Stored data:
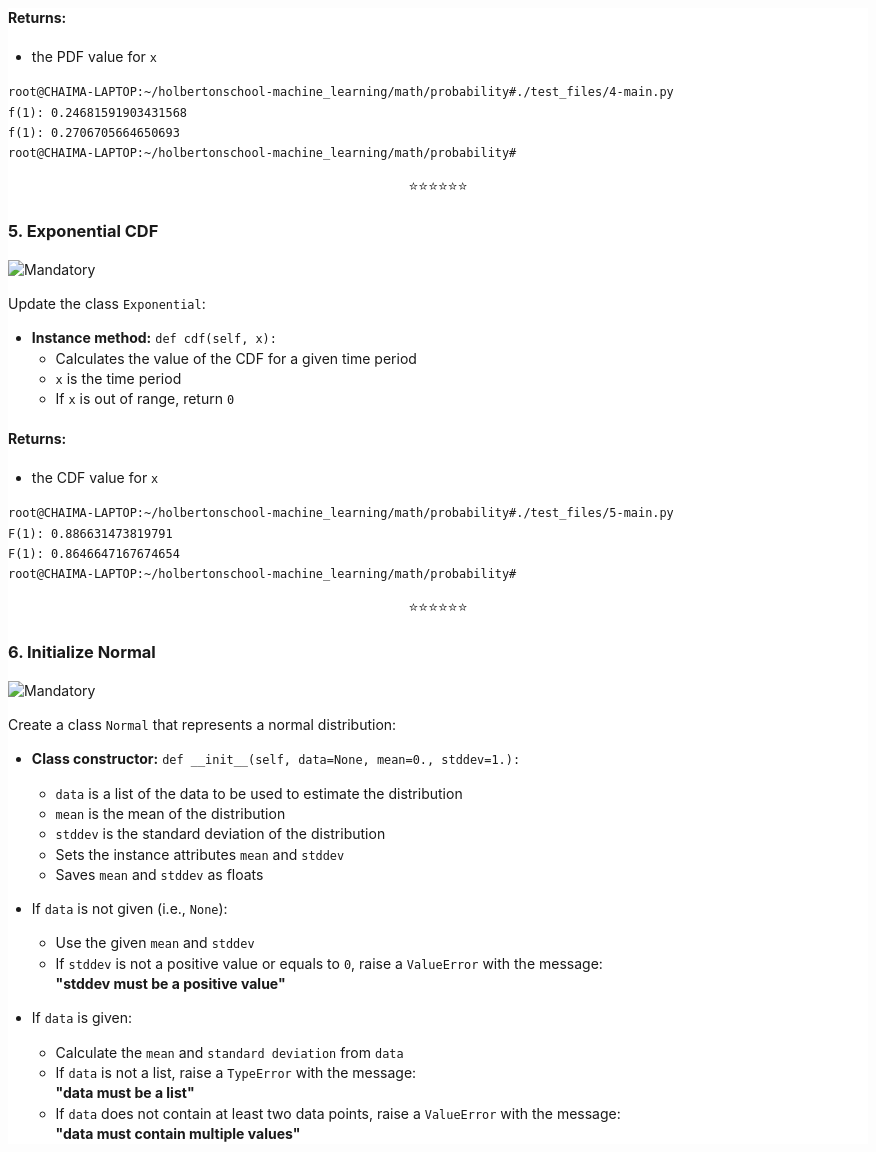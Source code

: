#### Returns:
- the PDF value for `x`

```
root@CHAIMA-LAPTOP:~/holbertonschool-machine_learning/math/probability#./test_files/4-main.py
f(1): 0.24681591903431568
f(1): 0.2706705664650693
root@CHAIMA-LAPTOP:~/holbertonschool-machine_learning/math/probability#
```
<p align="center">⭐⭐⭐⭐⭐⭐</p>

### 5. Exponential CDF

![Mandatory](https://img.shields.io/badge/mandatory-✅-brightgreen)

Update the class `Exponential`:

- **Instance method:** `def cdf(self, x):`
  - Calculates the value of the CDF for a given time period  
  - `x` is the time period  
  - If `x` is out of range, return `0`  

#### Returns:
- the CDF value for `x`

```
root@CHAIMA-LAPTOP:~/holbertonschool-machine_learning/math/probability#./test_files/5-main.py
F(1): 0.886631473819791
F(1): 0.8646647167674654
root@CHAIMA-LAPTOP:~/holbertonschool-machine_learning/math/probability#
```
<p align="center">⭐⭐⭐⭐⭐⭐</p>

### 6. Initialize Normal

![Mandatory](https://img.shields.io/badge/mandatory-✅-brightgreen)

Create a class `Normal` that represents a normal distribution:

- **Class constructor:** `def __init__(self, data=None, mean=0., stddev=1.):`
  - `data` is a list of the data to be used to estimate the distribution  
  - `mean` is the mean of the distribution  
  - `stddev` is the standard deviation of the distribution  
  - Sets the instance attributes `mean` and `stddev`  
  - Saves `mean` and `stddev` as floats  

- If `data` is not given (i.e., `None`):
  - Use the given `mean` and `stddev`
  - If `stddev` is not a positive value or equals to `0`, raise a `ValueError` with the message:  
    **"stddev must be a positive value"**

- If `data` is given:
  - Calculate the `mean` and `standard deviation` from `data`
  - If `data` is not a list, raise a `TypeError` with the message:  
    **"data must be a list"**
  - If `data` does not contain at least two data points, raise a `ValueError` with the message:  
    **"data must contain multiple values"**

* * *

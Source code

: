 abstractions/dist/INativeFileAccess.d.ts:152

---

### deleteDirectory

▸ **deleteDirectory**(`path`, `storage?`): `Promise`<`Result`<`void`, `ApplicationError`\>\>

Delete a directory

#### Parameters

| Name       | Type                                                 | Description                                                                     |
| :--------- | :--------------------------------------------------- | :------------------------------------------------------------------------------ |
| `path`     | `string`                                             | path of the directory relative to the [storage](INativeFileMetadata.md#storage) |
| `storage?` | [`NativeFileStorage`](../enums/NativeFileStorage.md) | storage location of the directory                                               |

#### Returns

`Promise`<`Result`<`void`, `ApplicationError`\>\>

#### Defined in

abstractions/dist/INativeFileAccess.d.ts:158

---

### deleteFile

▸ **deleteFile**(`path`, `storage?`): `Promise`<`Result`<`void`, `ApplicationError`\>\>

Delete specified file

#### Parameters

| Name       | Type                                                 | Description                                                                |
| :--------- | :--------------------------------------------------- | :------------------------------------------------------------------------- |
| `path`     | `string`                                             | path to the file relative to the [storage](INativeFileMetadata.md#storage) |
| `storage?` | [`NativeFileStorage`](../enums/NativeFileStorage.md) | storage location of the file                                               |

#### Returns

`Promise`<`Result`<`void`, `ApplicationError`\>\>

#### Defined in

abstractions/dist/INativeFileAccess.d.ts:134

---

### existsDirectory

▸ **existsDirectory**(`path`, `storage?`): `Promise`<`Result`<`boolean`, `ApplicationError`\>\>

...

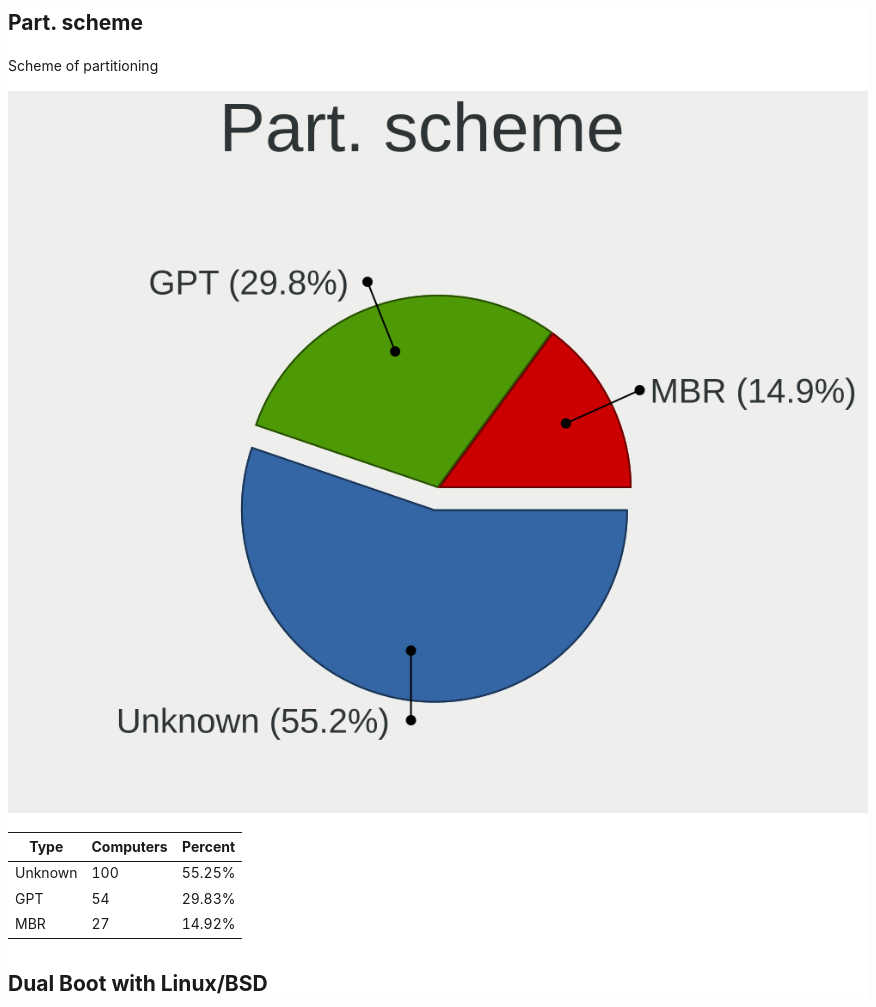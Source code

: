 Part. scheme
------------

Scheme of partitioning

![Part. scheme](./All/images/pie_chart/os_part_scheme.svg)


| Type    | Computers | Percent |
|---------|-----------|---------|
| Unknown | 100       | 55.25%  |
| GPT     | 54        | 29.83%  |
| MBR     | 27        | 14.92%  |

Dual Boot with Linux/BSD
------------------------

Prompt:
Could you retype exactly the lines above, starting at the line that contains "- **Class constructor:**" and ending at the line that contains "must contain multiple", and nothing more?

Answer below:
- **Class constructor:** `def __init__(self, data=None, mean=0., stddev=1.):`
  - `data` is a list of the data to be used to estimate the distribution  
  - `mean` is the mean of the distribution  
  - `stddev` is the standard deviation of the distribution  
  - Sets the instance attributes `mean` and `stddev`  
  - Saves `mean` and `stddev` as floats  

- If `data` is not given (i.e., `None`):
  - Use the given `mean` and `stddev`
  - If `stddev` is not a positive value or equals to `0`, raise a `ValueError` with the message:  
    **"stddev must be a positive value"**

- If `data` is given:
  - Calculate the `mean` and `standard deviation` from `data`
  - If `data` is not a list, raise a `TypeError` with the message:  
    **"data must be a list"**
  - If `data` does not contain at least two data points, raise a `ValueError` with the message:  
    **"data must contain multiple values"**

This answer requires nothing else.